Stored dataset items:
--- START ---

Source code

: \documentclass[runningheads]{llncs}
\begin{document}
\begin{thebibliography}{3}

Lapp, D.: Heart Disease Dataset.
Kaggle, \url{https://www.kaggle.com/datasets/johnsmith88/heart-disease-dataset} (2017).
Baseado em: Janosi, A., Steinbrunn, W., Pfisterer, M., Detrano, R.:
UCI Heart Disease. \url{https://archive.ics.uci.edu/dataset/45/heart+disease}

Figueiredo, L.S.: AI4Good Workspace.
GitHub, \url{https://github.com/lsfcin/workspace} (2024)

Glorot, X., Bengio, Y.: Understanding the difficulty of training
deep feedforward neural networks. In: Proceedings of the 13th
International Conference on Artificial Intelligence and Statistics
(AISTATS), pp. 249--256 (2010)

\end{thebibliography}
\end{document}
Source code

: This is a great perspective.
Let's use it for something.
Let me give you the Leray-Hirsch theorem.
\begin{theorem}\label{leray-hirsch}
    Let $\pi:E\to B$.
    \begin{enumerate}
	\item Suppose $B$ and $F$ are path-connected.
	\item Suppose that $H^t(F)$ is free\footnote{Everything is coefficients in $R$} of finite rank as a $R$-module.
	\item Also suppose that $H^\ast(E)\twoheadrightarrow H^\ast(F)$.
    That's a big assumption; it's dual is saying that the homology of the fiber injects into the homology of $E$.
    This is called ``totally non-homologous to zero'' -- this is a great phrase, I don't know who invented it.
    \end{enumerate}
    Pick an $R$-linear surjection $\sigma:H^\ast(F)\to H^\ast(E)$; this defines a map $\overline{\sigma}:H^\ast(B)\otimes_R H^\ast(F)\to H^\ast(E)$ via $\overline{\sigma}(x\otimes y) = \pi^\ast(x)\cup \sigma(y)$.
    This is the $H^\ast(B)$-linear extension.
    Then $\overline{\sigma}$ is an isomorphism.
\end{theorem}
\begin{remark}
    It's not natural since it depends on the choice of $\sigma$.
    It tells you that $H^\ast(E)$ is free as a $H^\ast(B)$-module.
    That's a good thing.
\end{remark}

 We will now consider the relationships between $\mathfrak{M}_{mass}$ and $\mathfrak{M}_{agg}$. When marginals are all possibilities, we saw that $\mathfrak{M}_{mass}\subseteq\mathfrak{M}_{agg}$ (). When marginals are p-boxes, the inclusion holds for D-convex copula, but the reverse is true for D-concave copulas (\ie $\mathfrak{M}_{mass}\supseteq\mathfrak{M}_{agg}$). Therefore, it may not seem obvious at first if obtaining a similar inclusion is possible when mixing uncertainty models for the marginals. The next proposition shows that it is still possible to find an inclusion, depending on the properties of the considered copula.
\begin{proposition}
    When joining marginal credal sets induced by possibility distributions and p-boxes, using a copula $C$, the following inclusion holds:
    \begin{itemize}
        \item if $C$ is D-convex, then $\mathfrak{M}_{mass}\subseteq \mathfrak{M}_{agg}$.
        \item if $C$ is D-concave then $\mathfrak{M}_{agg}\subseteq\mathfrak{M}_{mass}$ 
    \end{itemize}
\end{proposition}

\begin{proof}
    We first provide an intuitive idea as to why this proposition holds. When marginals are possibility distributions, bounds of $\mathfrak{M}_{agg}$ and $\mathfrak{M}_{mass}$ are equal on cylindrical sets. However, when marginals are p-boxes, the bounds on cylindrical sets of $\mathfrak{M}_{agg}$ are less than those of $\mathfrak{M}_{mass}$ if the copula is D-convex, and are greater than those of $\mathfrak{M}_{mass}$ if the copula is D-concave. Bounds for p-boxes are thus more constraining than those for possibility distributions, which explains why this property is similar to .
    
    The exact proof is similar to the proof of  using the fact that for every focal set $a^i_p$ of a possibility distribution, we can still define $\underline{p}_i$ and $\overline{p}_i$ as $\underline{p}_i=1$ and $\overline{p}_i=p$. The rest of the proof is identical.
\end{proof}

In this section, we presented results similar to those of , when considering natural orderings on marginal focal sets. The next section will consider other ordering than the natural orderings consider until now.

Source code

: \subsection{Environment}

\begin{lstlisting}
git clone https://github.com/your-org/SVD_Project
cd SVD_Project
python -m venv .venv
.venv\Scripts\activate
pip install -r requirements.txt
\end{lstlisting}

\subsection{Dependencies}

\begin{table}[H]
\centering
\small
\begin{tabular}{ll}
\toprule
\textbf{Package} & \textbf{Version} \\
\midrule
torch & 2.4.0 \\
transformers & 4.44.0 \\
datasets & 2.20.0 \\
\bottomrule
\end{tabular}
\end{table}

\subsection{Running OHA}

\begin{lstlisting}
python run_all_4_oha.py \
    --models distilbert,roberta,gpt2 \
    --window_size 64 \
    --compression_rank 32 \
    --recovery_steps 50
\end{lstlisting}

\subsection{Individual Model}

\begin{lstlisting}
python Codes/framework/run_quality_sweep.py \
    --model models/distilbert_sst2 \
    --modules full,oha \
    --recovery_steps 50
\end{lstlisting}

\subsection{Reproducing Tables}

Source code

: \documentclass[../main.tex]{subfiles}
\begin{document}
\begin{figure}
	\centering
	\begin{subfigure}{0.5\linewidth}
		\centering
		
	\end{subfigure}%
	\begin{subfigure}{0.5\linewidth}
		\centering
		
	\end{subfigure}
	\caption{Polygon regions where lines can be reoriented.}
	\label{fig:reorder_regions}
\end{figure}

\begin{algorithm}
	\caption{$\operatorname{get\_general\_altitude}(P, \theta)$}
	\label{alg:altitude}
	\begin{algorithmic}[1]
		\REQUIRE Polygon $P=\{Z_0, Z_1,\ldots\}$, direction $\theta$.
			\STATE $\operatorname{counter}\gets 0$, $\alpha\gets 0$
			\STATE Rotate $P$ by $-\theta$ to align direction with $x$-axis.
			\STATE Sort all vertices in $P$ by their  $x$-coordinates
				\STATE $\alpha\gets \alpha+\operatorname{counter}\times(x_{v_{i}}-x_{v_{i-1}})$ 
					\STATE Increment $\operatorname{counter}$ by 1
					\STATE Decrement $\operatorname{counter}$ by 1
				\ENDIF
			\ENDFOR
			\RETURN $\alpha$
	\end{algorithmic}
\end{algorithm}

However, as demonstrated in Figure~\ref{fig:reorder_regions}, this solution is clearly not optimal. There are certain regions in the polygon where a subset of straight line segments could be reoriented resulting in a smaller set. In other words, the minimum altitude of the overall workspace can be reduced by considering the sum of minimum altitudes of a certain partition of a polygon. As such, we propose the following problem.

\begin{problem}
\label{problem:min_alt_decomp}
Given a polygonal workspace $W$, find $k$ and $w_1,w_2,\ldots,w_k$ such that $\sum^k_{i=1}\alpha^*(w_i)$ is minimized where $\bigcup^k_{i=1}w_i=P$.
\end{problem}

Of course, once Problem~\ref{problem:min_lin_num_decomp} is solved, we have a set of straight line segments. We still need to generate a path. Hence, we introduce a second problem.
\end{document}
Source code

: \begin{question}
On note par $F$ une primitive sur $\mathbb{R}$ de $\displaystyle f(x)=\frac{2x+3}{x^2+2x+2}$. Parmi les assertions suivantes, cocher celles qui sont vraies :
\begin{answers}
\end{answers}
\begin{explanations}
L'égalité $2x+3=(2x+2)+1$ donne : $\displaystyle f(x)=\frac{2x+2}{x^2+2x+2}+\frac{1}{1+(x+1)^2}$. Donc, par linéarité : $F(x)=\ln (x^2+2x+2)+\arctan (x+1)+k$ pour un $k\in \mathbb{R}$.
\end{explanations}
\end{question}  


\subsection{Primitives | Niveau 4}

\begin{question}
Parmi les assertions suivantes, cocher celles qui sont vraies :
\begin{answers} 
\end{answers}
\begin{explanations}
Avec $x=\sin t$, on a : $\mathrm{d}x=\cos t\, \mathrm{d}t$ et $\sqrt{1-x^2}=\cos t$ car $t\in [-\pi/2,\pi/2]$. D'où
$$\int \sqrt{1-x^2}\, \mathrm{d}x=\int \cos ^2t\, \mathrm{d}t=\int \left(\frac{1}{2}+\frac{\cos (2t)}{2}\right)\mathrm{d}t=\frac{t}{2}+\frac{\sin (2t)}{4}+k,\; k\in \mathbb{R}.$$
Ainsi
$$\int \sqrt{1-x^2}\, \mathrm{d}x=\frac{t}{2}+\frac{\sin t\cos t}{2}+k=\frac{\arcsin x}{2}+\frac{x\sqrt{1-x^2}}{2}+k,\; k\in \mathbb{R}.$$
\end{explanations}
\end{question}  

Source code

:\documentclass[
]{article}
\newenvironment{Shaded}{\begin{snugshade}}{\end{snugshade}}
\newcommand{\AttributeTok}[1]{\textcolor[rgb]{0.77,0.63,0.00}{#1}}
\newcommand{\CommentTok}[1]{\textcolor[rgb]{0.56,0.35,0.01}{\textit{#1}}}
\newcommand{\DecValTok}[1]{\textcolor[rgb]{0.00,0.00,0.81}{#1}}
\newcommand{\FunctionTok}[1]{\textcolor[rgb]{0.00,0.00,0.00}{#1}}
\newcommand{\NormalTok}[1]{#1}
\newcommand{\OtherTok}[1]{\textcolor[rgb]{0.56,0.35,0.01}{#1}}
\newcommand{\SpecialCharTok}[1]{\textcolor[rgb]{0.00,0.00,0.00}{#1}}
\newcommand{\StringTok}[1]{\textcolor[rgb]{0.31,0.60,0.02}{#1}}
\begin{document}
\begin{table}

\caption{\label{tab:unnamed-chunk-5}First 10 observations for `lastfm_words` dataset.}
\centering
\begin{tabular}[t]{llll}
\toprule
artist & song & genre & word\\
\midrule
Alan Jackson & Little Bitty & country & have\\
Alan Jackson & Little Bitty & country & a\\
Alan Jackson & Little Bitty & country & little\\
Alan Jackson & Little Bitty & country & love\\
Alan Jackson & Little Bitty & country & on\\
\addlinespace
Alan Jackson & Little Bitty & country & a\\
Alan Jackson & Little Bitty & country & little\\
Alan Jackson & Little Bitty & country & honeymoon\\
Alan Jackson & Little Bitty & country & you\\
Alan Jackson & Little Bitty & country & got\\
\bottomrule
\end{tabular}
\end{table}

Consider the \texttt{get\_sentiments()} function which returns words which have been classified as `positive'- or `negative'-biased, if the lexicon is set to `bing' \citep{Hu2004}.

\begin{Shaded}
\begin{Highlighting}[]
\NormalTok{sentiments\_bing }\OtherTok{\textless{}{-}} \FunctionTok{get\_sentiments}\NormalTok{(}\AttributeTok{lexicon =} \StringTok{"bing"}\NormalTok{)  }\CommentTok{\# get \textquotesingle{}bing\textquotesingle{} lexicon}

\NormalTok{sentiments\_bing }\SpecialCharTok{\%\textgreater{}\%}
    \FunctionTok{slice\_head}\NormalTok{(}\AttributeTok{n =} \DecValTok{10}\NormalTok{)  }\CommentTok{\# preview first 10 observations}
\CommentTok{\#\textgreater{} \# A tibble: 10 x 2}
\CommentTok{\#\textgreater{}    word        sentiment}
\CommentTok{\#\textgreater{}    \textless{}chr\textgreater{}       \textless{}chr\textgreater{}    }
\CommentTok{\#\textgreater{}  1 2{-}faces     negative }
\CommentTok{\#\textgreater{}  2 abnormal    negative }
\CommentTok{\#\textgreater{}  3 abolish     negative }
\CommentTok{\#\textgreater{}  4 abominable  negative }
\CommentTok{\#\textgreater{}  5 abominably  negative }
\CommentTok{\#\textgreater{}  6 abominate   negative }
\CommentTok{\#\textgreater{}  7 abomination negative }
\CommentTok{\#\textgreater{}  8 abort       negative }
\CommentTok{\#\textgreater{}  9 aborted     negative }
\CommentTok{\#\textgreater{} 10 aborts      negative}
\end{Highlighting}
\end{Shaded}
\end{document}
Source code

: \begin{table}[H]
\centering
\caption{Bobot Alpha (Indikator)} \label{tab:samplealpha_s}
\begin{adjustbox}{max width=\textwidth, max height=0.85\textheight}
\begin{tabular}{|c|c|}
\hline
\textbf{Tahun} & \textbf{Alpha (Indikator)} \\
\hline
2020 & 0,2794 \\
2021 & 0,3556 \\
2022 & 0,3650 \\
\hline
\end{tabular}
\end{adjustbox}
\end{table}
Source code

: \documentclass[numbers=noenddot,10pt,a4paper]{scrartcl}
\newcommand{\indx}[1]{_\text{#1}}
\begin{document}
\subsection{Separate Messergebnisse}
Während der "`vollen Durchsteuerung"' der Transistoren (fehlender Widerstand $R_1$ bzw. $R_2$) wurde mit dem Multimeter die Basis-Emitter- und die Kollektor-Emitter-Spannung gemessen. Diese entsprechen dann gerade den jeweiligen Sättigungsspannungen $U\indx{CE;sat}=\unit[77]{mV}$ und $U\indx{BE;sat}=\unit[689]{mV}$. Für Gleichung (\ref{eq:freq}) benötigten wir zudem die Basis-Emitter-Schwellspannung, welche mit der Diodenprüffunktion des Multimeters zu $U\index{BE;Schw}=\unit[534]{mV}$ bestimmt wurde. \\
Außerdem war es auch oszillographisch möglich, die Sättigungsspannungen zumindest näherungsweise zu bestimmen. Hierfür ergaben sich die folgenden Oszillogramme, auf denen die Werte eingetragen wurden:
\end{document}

--- END ---

Work request: For this exercise, output exactly the lines above from the line with "torch & 2.4.0 \\" to the line with "--model models/distilbert_sst2 \", counting both, and leave out the rest.

Result:
torch & 2.4.0 \\
transformers & 4.44.0 \\
datasets & 2.20.0 \\
\bottomrule
\end{tabular}
\end{table}

\subsection{Running OHA}

\begin{lstlisting}
python run_all_4_oha.py \
    --models distilbert,roberta,gpt2 \
    --window_size 64 \
    --compression_rank 32 \
    --recovery_steps 50
\end{lstlisting}

\subsection{Individual Model}

\begin{lstlisting}
python Codes/framework/run_quality_sweep.py \
    --model models/distilbert_sst2 \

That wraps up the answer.